Tax Complexity Leads to Tax Cheating

August 2, 2006

The costs of tax compliance are high: in 2005 complying with the federal income tax code cost the nation an estimated $265.1 billion, which amounts to a 22-cent tax compliance surcharge for every dollar the tax system collected. Individuals, businesses and nonprofits spent an estimated 6 billion hours complying with the tax code.

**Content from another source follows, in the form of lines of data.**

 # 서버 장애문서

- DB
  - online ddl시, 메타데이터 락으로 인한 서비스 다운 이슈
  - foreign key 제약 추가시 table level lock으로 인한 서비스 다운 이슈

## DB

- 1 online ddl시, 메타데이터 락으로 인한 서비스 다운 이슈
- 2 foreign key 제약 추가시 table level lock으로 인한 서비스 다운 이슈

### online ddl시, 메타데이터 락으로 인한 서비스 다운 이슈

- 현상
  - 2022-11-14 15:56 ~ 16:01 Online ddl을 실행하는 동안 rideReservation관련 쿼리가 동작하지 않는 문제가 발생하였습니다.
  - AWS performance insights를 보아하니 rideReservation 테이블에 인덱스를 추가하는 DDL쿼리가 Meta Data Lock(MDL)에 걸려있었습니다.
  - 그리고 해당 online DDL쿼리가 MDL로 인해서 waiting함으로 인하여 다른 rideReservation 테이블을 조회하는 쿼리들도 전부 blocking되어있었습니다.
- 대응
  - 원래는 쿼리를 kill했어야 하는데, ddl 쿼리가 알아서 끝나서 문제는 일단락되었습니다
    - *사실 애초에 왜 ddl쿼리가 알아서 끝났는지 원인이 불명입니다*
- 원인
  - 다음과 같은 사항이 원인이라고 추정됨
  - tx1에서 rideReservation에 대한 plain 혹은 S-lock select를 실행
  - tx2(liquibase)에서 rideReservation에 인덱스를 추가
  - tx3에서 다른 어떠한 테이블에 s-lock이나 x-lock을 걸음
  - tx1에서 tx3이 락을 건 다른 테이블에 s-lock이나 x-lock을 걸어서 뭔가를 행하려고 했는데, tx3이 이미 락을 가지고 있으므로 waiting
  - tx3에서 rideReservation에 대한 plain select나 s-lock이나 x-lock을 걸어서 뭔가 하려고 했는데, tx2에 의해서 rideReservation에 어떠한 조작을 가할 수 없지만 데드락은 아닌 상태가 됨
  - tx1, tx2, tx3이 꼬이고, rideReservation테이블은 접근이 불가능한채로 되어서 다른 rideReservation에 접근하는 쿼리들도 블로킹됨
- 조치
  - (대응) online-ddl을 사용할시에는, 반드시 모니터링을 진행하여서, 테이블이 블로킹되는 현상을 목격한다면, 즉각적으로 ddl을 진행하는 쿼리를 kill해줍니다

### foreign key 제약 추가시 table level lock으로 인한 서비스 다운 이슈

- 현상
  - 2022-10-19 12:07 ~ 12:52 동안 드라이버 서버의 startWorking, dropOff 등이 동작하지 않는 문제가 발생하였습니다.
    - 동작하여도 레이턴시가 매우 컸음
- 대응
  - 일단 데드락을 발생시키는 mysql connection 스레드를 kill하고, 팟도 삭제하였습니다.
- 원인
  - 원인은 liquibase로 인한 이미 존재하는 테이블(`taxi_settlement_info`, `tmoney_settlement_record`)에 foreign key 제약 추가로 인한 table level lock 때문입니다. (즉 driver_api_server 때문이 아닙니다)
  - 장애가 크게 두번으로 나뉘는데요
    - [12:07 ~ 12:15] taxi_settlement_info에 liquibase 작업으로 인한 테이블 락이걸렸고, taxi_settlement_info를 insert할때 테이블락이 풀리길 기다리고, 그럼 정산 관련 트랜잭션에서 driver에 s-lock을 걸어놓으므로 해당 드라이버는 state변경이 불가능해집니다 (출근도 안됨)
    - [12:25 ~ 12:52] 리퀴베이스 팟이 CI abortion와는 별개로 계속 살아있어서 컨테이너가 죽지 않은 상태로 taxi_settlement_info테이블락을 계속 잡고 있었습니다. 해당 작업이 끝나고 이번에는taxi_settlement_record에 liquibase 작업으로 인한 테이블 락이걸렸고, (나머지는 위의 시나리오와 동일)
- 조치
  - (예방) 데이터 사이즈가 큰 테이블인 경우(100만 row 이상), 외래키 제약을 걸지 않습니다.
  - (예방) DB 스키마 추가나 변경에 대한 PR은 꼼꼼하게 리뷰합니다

But the costs of tax compliance may include even more than hours and dollars lost. According to a recent Investor’s Business Daily article, rampant tax cheating—intentional or inadvertent—is one of the costs of complying with our complex tax code. Citing a Senate subcommittee report that determined tax cheating costs the federal treasury as much as $70 billion a year and is “so pervasive it cannot be brought under control,” the article attributes tax cheating to the length and complexity of the income tax code:

If Washington were truly interested in knowing why Americans, from the richest to the most meager of wage earners, cheat or try to avoid taxes, it wouldn’t have to look any further than the more than 65,000 pages that make up the federal tax code and the inconceivable 582 tax forms. But that’s just today. Both of those numbers regularly grow as Congress rewards and punishes special interests as politics dictates.

The tax code is a patchwork of needless complexity, filled with loopholes, exceptions and byzantine rules that confound the Internal Revenue Service’s own agents, who give out the wrong information about half the time when taxpayers call in with questions.

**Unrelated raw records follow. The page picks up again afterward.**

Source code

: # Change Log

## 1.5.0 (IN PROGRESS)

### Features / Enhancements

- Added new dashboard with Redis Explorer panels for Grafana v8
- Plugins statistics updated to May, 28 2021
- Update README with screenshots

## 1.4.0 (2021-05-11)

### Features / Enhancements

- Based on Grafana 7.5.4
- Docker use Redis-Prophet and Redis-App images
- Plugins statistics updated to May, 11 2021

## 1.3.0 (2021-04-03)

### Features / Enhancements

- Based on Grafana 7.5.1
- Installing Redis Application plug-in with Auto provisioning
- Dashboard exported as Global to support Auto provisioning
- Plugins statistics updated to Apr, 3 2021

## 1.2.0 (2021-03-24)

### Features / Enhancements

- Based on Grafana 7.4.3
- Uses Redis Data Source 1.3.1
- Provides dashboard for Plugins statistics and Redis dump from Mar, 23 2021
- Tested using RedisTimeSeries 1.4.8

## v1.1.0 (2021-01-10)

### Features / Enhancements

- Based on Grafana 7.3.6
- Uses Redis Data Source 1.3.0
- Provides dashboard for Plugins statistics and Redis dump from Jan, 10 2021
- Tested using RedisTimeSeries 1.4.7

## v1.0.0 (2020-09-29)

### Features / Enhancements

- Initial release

It is an operating manual for social engineering and a nightmare so terrifying that more than six in 10 U.S. taxpayers use professional help to prepare their returns. They spent $265 billion in 2005 just to comply with the filing process — yet Money Magazine reports that there’s a 99% chance that professionally prepared returns are not fully correct.

Because of the tax code’s complexity, 40% of Americans, a figure provided by the IRS, simply doesn’t [sic] bother to comply with the tax code. The rest of us probably err on the side of caution because we — justifiably — fear the IRS and consequently overpay.

The article concludes, “What’s needed is an entirely new system that is so straightforward that it can be neither misunderstood nor mangled.”